Remote sensing and digital terrain analysis of peat landslides and potentially unstable peatlands

Executive Summary
ResearchersDr A. P. Dykes (Principal Investigator (CI on NERC ARSF application)): CEESR
Dr M. J. Smith (Co-investigator (PI on NERC ARSF application)): CEESR
Dr J. Warburton (Co-investigator): Department of Geography, Durham University
Funding Body/SourceBritish Society for Geomorphology and NERC
DurationJune 2007-ongoing
Project SummaryThis research aims to address the problems of assessing the potential instability and characterising past failures of remote upland blanket bogs by investigating the utility of remote sensing techniques for application to these environments.

Many peatlands are susceptible to surface instability and failure and this susceptibility may be increasing as a consequence of climate change. Reliable assessments of future environmental and possibly economic impacts of more frequent peat landslides require accurate knowledge of the past frequency, true spatial distribution and morphological characteristics (including volumetric peat loss) of these events. Typically these failures occur on remote uplands where access for field investigation is difficult, so the necessary information is often not available.

Above left: NERC ARSF analogue air photograph of the Hart Hope peat slide, Upper Teesdale, taken on 6 August 1995 (6 months after the event). The landslide is 550 m long. Copyright NERC. Above right: Landsat ETM+ panchromatic 15 m resolution image of the same area.

The research will assess remotely sensed data as a viable tool for investigating peat mass movements. The initial work aims to establish whether peat failure sites can be reliably identified and characterised from routinely available sources of remotely-sensed elevation data (including a DTM created from analogue stereopair air photographs), and to determine the optimum type and resolution of the remotely sensed data that will enable reliable identification and chacterisation to be made.
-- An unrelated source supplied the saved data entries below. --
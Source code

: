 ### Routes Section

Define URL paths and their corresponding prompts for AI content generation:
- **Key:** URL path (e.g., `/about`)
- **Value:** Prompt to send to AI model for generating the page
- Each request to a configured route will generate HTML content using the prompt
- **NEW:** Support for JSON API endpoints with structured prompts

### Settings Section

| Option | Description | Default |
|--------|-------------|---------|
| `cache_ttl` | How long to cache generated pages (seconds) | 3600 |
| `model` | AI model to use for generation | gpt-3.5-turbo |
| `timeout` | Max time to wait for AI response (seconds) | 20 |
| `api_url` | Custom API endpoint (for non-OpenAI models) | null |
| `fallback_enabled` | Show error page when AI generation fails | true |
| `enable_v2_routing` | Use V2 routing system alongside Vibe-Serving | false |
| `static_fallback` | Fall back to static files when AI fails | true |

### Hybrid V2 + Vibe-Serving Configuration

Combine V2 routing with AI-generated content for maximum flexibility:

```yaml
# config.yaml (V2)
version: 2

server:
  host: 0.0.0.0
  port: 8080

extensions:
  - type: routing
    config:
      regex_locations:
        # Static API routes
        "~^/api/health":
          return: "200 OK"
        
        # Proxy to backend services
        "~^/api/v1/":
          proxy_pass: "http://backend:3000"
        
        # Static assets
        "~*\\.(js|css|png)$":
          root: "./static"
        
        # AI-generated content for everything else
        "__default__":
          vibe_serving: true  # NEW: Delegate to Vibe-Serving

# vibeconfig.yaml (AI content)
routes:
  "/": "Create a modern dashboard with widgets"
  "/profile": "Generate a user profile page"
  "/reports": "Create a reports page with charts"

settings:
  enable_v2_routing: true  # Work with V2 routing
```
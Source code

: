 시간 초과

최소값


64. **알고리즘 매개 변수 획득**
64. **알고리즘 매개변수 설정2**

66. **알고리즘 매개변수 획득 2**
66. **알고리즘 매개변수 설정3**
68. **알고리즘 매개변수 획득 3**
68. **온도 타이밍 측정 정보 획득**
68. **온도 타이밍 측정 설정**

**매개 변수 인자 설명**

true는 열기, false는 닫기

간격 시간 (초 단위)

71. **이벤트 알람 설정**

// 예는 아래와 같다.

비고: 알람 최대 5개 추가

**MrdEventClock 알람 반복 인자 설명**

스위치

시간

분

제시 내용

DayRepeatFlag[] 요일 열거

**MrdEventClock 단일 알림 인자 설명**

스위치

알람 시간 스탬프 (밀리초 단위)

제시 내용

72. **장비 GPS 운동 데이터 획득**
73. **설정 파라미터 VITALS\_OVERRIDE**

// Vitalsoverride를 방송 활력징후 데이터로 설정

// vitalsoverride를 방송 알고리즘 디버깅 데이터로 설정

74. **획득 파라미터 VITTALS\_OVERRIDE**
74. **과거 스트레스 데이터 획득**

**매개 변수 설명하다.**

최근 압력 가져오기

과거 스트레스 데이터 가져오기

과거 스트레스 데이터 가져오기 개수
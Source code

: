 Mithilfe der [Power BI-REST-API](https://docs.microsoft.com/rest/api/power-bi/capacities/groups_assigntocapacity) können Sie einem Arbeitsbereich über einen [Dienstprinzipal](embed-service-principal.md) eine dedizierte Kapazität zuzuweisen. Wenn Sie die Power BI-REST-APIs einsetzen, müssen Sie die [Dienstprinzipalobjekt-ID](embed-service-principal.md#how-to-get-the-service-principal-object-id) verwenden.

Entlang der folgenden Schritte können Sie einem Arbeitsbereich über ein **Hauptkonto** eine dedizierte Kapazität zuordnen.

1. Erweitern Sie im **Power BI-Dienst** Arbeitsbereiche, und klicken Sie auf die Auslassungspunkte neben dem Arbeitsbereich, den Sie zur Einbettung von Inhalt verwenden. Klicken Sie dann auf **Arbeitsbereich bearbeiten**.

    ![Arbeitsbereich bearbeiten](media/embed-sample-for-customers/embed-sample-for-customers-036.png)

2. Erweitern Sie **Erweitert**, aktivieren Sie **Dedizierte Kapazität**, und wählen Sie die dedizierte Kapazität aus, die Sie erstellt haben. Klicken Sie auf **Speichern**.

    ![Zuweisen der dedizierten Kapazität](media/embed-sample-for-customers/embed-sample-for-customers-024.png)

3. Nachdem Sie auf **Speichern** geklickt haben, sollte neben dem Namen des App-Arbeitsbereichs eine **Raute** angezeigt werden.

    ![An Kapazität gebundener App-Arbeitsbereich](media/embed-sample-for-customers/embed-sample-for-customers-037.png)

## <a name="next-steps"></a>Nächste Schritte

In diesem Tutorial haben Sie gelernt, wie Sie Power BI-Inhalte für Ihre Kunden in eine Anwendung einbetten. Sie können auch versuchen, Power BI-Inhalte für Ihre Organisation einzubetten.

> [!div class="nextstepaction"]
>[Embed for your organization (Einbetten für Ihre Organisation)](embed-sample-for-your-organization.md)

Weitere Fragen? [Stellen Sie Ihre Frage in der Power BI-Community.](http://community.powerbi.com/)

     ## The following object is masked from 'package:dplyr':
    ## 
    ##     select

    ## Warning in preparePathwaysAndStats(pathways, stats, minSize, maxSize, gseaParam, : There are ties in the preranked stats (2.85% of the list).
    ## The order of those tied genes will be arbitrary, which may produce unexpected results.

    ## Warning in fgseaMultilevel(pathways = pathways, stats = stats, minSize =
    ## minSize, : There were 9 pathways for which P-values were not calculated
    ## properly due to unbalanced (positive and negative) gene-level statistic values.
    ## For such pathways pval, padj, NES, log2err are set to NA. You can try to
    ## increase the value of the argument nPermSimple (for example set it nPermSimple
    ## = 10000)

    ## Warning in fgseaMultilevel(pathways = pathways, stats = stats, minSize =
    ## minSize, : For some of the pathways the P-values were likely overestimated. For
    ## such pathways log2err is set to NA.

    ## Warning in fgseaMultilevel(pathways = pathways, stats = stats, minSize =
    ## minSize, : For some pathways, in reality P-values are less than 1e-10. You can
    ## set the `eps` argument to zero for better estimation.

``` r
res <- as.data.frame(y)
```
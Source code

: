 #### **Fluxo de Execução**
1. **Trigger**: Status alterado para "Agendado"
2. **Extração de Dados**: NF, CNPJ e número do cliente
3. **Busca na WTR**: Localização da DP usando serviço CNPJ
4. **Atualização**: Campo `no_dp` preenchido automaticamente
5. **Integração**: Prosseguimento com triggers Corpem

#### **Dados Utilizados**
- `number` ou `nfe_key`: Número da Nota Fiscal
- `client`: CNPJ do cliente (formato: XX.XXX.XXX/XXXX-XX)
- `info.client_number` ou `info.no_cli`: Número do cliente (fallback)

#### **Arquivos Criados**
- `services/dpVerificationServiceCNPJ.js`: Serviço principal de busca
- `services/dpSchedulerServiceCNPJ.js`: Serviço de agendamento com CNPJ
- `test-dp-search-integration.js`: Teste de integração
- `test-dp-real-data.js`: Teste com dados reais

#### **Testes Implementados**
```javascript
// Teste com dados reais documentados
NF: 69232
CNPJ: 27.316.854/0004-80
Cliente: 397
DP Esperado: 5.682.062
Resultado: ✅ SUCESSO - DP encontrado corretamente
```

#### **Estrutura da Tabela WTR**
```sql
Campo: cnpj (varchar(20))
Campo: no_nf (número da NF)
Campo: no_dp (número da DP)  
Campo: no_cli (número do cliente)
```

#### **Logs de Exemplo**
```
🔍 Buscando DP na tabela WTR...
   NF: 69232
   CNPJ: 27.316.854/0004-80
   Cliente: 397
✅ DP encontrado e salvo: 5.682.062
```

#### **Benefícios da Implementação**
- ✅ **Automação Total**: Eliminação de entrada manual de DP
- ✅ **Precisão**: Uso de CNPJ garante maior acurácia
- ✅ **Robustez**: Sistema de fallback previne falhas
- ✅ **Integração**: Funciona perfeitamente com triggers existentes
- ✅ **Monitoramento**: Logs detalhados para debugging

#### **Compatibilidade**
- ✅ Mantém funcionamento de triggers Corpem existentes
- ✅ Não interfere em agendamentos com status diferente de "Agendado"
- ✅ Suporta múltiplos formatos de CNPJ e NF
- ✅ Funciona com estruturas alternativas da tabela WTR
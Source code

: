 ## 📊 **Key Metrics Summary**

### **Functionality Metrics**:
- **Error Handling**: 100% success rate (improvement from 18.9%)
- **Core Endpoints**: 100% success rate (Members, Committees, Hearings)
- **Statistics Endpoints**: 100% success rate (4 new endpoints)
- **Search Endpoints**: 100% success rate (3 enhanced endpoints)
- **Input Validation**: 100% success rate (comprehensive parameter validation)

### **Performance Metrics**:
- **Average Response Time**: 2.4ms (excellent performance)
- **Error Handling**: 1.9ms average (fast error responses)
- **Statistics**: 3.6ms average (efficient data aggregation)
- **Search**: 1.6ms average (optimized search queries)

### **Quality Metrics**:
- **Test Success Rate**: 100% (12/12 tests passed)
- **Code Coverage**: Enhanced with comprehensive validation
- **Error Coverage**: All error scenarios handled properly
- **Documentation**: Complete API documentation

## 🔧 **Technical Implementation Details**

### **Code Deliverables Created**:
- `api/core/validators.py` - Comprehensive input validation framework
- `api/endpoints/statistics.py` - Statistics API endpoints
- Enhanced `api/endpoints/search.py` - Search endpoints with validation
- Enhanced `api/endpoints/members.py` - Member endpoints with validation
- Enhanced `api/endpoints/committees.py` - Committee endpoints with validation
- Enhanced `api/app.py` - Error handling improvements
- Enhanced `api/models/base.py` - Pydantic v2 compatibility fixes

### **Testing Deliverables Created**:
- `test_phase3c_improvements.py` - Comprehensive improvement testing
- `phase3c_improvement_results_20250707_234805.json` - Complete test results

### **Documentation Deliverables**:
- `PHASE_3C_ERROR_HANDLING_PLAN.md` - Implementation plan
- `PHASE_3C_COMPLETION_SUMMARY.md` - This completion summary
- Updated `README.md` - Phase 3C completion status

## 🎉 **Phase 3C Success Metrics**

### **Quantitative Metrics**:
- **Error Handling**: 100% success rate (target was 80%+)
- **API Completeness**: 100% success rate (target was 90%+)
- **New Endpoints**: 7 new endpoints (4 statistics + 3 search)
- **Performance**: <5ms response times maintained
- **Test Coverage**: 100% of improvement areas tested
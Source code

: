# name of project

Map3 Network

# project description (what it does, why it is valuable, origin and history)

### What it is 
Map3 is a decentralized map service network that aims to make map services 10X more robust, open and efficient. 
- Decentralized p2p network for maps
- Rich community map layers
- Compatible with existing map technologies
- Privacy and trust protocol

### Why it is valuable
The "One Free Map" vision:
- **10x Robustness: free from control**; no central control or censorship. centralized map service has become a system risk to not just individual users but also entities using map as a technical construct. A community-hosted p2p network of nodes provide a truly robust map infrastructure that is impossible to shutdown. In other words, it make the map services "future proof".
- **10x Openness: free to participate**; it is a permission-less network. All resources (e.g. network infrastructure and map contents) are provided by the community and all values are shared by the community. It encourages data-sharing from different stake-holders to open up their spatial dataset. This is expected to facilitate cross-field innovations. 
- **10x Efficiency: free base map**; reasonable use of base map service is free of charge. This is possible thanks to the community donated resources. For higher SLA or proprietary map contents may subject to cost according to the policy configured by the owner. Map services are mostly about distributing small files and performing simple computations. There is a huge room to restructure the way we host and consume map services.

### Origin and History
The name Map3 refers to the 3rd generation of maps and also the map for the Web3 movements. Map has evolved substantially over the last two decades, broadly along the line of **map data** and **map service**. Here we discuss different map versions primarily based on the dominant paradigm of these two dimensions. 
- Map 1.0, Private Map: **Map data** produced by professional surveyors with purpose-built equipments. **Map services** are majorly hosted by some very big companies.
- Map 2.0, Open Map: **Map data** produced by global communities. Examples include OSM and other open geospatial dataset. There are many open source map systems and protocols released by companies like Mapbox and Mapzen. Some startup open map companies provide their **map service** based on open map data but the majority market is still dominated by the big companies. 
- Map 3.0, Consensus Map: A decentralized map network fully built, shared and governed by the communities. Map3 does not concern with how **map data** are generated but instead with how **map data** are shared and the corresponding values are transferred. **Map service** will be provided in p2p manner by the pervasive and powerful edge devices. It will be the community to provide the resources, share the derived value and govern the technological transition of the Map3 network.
LiDAR data has been requested for a site in the North Pennines, including the Hart Hope peat slide, to facilitate quantitative evaluation of this type of elevation data.

Subsequent research is being developed that will establish spectral identification of peat failures using satellite imagery, which will enable us to estimate the true spatial frequency of blanket peat failures in Ireland and northern England and, through the use of archive imagery, establish the use of spectral signatures to indicate any potential susceptibility of intact blanket bogs to future failure.

Further information/links

The Hart Hope peat slide is described in:
Warburton, J, Higgitt, D and Mills, A (2003) 'Anatomy of a Pennine peat slide'. Earth Surface Processes and Landforms, 28, 457-473.